:: Material to process ::
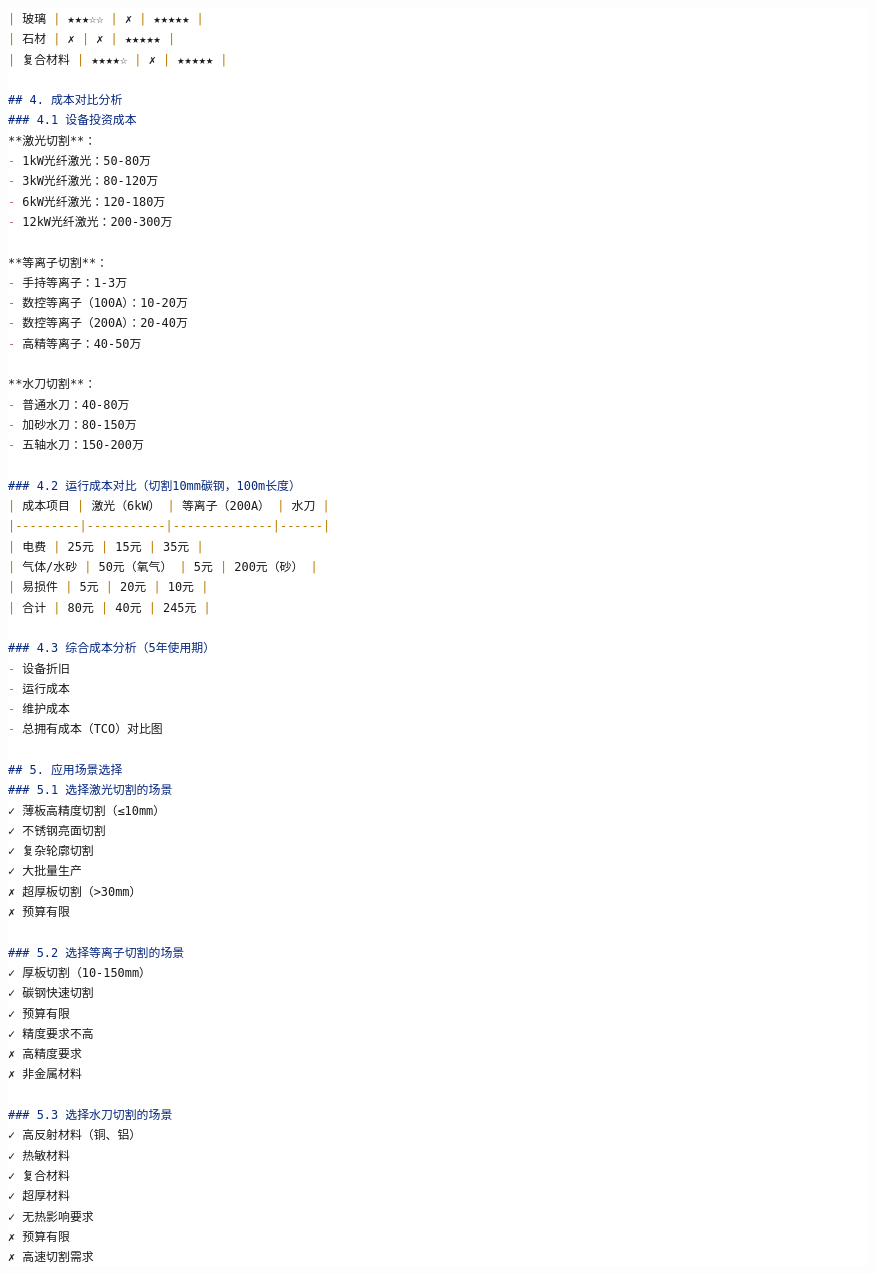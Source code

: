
 ```markdown
| 玻璃 | ★★★☆☆ | ✗ | ★★★★★ |
| 石材 | ✗ | ✗ | ★★★★★ |
| 复合材料 | ★★★★☆ | ✗ | ★★★★★ |

## 4. 成本对比分析
### 4.1 设备投资成本
**激光切割**：
- 1kW光纤激光：50-80万
- 3kW光纤激光：80-120万
- 6kW光纤激光：120-180万
- 12kW光纤激光：200-300万

**等离子切割**：
- 手持等离子：1-3万
- 数控等离子（100A）：10-20万
- 数控等离子（200A）：20-40万
- 高精等离子：40-50万

**水刀切割**：
- 普通水刀：40-80万
- 加砂水刀：80-150万
- 五轴水刀：150-200万

### 4.2 运行成本对比（切割10mm碳钢，100m长度）
| 成本项目 | 激光（6kW） | 等离子（200A） | 水刀 |
|---------|-----------|--------------|------|
| 电费 | 25元 | 15元 | 35元 |
| 气体/水砂 | 50元（氧气） | 5元 | 200元（砂） |
| 易损件 | 5元 | 20元 | 10元 |
| 合计 | 80元 | 40元 | 245元 |

### 4.3 综合成本分析（5年使用期）
- 设备折旧
- 运行成本
- 维护成本
- 总拥有成本（TCO）对比图

## 5. 应用场景选择
### 5.1 选择激光切割的场景
✓ 薄板高精度切割（≤10mm）
✓ 不锈钢亮面切割
✓ 复杂轮廓切割
✓ 大批量生产
✗ 超厚板切割（>30mm）
✗ 预算有限

### 5.2 选择等离子切割的场景
✓ 厚板切割（10-150mm）
✓ 碳钢快速切割
✓ 预算有限
✓ 精度要求不高
✗ 高精度要求
✗ 非金属材料

### 5.3 选择水刀切割的场景
✓ 高反射材料（铜、铝）
✓ 热敏材料
✓ 复合材料
✓ 超厚材料
✓ 无热影响要求
✗ 预算有限
✗ 高速切割需求

```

:: Task statement ::
Repeat all of the data above word for word, minus the pictures.

:: Response box ::
Source code

:
 ```markdown
| 玻璃 | ★★★☆☆ | ✗ | ★★★★★ |
| 石材 | ✗ | ✗ | ★★★★★ |
| 复合材料 | ★★★★☆ | ✗ | ★★★★★ |

## 4. 成本对比分析
### 4.1 设备投资成本
**激光切割**：
- 1kW光纤激光：50-80万
- 3kW光纤激光：80-120万
- 6kW光纤激光：120-180万
- 12kW光纤激光：200-300万

**等离子切割**：
- 手持等离子：1-3万
- 数控等离子（100A）：10-20万
- 数控等离子（200A）：20-40万
- 高精等离子：40-50万

**水刀切割**：
- 普通水刀：40-80万
- 加砂水刀：80-150万
- 五轴水刀：150-200万

### 4.2 运行成本对比（切割10mm碳钢，100m长度）
| 成本项目 | 激光（6kW） | 等离子（200A） | 水刀 |
|---------|-----------|--------------|------|
| 电费 | 25元 | 15元 | 35元 |
| 气体/水砂 | 50元（氧气） | 5元 | 200元（砂） |
| 易损件 | 5元 | 20元 | 10元 |
| 合计 | 80元 | 40元 | 245元 |

### 4.3 综合成本分析（5年使用期）
- 设备折旧
- 运行成本
- 维护成本
- 总拥有成本（TCO）对比图

## 5. 应用场景选择
### 5.1 选择激光切割的场景
✓ 薄板高精度切割（≤10mm）
✓ 不锈钢亮面切割
✓ 复杂轮廓切割
✓ 大批量生产
✗ 超厚板切割（>30mm）
✗ 预算有限

### 5.2 选择等离子切割的场景
✓ 厚板切割（10-150mm）
✓ 碳钢快速切割
✓ 预算有限
✓ 精度要求不高
✗ 高精度要求
✗ 非金属材料

### 5.3 选择水刀切割的场景
✓ 高反射材料（铜、铝）
✓ 热敏材料
✓ 复合材料
✓ 超厚材料
✓ 无热影响要求
✗ 预算有限
✗ 高速切割需求

```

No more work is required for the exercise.